> Your task
Find and copy each line of the data that includes "well".
BEGIN Given records
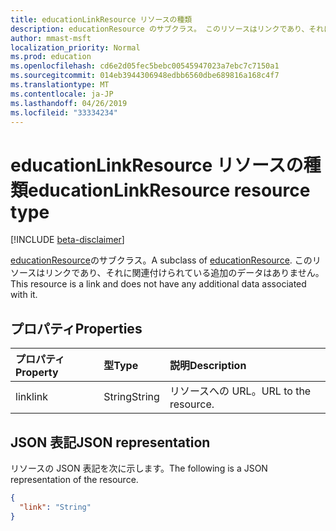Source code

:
 ```yaml
---
title: educationLinkResource リソースの種類
description: educationResource のサブクラス。 このリソースはリンクであり、それに関連付けられている追加のデータはありません。
author: mmast-msft
localization_priority: Normal
ms.prod: education
ms.openlocfilehash: cd6e2d05fec5bebc00545947023a7ebc7c7150a1
ms.sourcegitcommit: 014eb3944306948edbb6560dbe689816a168c4f7
ms.translationtype: MT
ms.contentlocale: ja-JP
ms.lasthandoff: 04/26/2019
ms.locfileid: "33334234"
---
```

# <a name="educationlinkresource-resource-type"></a><span data-ttu-id="4cfdf-104">educationLinkResource リソースの種類</span><span class="sxs-lookup"><span data-stu-id="4cfdf-104">educationLinkResource resource type</span></span>

[!INCLUDE [beta-disclaimer](../../includes/beta-disclaimer.md)]

<span data-ttu-id="4cfdf-105">[educationResource](educationresource.md)のサブクラス。</span><span class="sxs-lookup"><span data-stu-id="4cfdf-105">A subclass of [educationResource](educationresource.md).</span></span> <span data-ttu-id="4cfdf-106">このリソースはリンクであり、それに関連付けられている追加のデータはありません。</span><span class="sxs-lookup"><span data-stu-id="4cfdf-106">This resource is a link and does not have any additional data associated with it.</span></span>


## <a name="properties"></a><span data-ttu-id="4cfdf-107">プロパティ</span><span class="sxs-lookup"><span data-stu-id="4cfdf-107">Properties</span></span>
| <span data-ttu-id="4cfdf-108">プロパティ</span><span class="sxs-lookup"><span data-stu-id="4cfdf-108">Property</span></span>     | <span data-ttu-id="4cfdf-109">型</span><span class="sxs-lookup"><span data-stu-id="4cfdf-109">Type</span></span>   |<span data-ttu-id="4cfdf-110">説明</span><span class="sxs-lookup"><span data-stu-id="4cfdf-110">Description</span></span>|
|:---------------|:--------|:----------|
|<span data-ttu-id="4cfdf-111">link</span><span class="sxs-lookup"><span data-stu-id="4cfdf-111">link</span></span>|<span data-ttu-id="4cfdf-112">String</span><span class="sxs-lookup"><span data-stu-id="4cfdf-112">String</span></span>|<span data-ttu-id="4cfdf-113">リソースへの URL。</span><span class="sxs-lookup"><span data-stu-id="4cfdf-113">URL to the resource.</span></span>|

## <a name="json-representation"></a><span data-ttu-id="4cfdf-114">JSON 表記</span><span class="sxs-lookup"><span data-stu-id="4cfdf-114">JSON representation</span></span>

<span data-ttu-id="4cfdf-115">リソースの JSON 表記を次に示します。</span><span class="sxs-lookup"><span data-stu-id="4cfdf-115">The following is a JSON representation of the resource.</span></span>

<!-- {
  "blockType": "resource",
  "optionalProperties": [

  ],
  "@odata.type": "microsoft.graph.educationLinkResource"
}-->

```json
{
  "link": "String"
}

```

<!-- uuid: 8fcb5dbc-d5aa-4681-8e31-b001d5168d79
2015-10-25 14:57:30 UTC -->
<!--
{
  "type": "#page.annotation",
  "description": "educationLinkResource resource",
  "keywords": "",
  "section": "documentation",
  "tocPath": "",
  "suppressions": []
}
-->
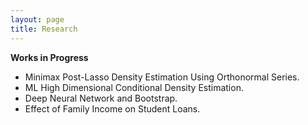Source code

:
 ```yaml
---
layout: page
title: Research
---
```


**Works in Progress**
* Minimax Post-Lasso Density Estimation Using Orthonormal Series. 
* ML High Dimensional Conditional Density Estimation.
* Deep Neural Network and Bootstrap.
* Effect of Family Income on Student Loans.

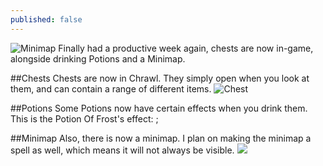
 ```yaml
---
published: false
---
```


![Minimap](http://i.imgur.com/G1xguNd.png)
Finally had a productive week again, chests are now in-game, alongside drinking Potions and a Minimap.

<!--excerpt-->

##Chests
Chests are now in Chrawl. They simply open when you look at them, and can contain a range of different items.
![Chest](http://i.imgur.com/9Q2bVbQ.gif)

##Potions
Some Potions now have certain effects when you drink them. This is the Potion Of Frost's effect:
![]();

##Minimap
Also, there is now a minimap. I plan on making the minimap a spell as well, which means it will not always be visible.
![](http://i.imgur.com/G1xguNd.png)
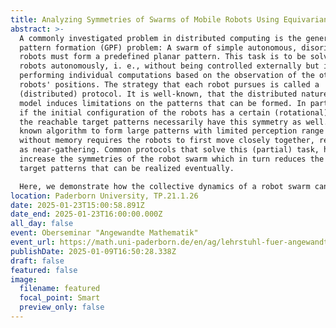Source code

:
 ```yaml
---
title: Analyzing Symmetries of Swarms of Mobile Robots Using Equivariant Dynamics
abstract: >-
  A commonly investigated problem in distributed computing is the general
  pattern formation (GPF) problem: A swarm of simple autonomous, disoriented
  robots must form a predefined planar pattern. This task is to be solved by the
  robots autonomously, i. e., without being controlled externally but instead by
  performing individual computations based on the observation of the other
  robots' positions. The strategy that each robot pursues is called a
  (distributed) protocol. It is well-known, that the distributed nature of the
  model induces limitations on the patterns that can be formed. In particular,
  if the initial configuration of the robots has a certain (rotational) symmetry
  the reachable target patterns necessarily have this symmetry as well. The only
  known algorithm to form large patterns with limited perception range and
  without memory requires the robots to first move closely together, referred to
  as near-gathering. Common protocols that solve this (partial) task, however,
  increase the symmetries of the robot swarm which in turn reduces the number of
  target patterns that can be realized eventually.

  Here, we demonstrate how the collective dynamics of a robot swarm can be modelled conveniently in the language of dynamical systems. These mathematical models naturally come with certain equivariance (i. e., symmetry) properties which can be exploited to study the effect of an algorithm on the symmetries of the swarm. We derive a condition on a general protocol under which the increase of symmetries is impossible. Then, we introduce two example protocols which satisfy this condition. Both induce non-trivial collective dynamics and at least partly solve the near-gathering problem without increasing symmetries of the swarm.
location: Paderborn University, TP.21.1.26
date: 2025-01-23T15:00:58.891Z
date_end: 2025-01-23T16:00:00.000Z
all_day: false
event: Oberseminar "Angewandte Mathematik"
event_url: https://math.uni-paderborn.de/en/ag/lehrstuhl-fuer-angewandte-mathematik/lehre/oberseminar
publishDate: 2025-01-09T16:50:28.338Z
draft: false
featured: false
image:
  filename: featured
  focal_point: Smart
  preview_only: false
---
```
END Given records
> Written solution
Also, there is now a minimap. I plan on making the minimap a spell as well, which means it will not always be visible.
  (distributed) protocol. It is well-known, that the distributed nature of the
  the reachable target patterns necessarily have this symmetry as well. The only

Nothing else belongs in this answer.